In mathematics, specifically in algebraic topology, the Eilenberg–Zilber theorem is an important result in establishing the link between the homology groups of a product space X × Y and those of the spaces X and Y . The theorem first appeared in a 1953 paper in the American Journal of Mathematics. One possible route to a proof is the acyclic model theorem.
The theorem can be formulated as follows. Suppose X and Y are topological spaces, Then we have the three chain complexes C ∗ ( X ) , C ∗ ( Y ) , and C ∗ ( X × Y ) . (The argument applies equally to the simplicial or singular chain complexes.) We also have the tensor product complex C ∗ ( X ) ⊗ C ∗ ( Y ) , whose differential is, by definition,
δ ( σ ⊗ τ ) = δ X σ ⊗ τ + ( − 1 ) p σ ⊗ δ Y τ for σ ∈ C p ( X ) and δ X , δ Y the differentials on C ∗ ( X ) , C ∗ ( Y ) .
Then the theorem says that we have chain maps
F : C ∗ ( X × Y ) → C ∗ ( X ) ⊗ C ∗ ( Y ) , G : C ∗ ( X ) ⊗ C ∗ ( Y ) → C ∗ ( X × Y ) such that F G is the identity and G F is chain-homotopic to the identity. Moreover, the maps are natural in X and Y . Consequently the two complexes must have the same homology:
H ∗ ( C ∗ ( X × Y ) ) ≅ H ∗ ( C ∗ ( X ) ⊗ C ∗ ( Y ) ) . An important generalisation to the non-abelian case using crossed complexes is given in the paper by Tonks below. This give full details of a result on the (simplicial) classifying space of a crossed complex stated but not proved in the paper by Brown and Higgins on classifying spaces.

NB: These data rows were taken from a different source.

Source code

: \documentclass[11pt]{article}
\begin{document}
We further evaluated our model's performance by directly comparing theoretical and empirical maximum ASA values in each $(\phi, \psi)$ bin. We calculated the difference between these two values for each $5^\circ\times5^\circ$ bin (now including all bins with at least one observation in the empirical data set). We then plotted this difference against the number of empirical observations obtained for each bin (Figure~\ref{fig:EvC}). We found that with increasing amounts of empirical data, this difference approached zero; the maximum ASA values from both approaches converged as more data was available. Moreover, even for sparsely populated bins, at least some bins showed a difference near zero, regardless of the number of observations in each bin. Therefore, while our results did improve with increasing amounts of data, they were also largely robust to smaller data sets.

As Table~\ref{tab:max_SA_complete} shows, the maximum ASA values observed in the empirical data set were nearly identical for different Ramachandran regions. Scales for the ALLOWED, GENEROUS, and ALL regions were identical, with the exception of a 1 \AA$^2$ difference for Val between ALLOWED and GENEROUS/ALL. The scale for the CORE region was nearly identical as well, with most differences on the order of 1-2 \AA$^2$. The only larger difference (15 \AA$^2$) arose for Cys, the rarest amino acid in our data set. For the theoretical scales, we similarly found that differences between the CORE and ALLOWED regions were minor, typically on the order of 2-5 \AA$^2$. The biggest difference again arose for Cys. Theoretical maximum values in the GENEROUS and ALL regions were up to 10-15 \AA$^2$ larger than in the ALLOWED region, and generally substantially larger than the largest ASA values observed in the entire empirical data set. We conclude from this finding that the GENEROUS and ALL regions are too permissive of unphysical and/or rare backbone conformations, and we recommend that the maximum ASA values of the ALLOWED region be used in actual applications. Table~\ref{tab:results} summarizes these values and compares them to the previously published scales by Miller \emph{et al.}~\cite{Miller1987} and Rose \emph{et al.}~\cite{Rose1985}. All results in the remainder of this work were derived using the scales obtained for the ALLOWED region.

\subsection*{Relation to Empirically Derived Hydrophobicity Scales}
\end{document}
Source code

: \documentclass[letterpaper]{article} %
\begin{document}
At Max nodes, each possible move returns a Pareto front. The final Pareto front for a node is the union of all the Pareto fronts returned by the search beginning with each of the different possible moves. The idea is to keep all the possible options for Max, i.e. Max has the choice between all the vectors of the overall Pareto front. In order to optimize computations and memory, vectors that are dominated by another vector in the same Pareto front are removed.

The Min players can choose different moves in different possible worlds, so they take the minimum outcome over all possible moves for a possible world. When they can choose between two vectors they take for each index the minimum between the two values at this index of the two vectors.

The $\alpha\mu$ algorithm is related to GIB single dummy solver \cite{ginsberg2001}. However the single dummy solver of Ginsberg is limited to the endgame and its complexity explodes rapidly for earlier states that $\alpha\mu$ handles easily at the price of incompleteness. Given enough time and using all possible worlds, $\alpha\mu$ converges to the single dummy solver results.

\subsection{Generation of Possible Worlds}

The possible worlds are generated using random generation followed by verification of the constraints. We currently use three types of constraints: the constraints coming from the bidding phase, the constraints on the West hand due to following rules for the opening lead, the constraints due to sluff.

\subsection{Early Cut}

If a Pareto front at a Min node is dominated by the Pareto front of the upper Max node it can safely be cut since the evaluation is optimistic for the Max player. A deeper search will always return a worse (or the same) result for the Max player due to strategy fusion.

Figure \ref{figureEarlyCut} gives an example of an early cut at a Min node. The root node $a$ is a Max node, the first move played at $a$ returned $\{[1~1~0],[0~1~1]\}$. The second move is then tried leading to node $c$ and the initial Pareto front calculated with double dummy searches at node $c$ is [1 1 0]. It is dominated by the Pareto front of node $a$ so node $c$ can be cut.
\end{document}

The Eilenberg–Zilber theorem is a key ingredient in establishing the Künneth theorem, which expresses the homology groups H ∗ ( X × Y ) in terms of H ∗ ( X ) and H ∗ ( Y ) . In light of the Eilenberg–Zilber theorem, the content of the Künneth theorem consists in analysing how the homology of the tensor product complex relates to the homologies of the factors.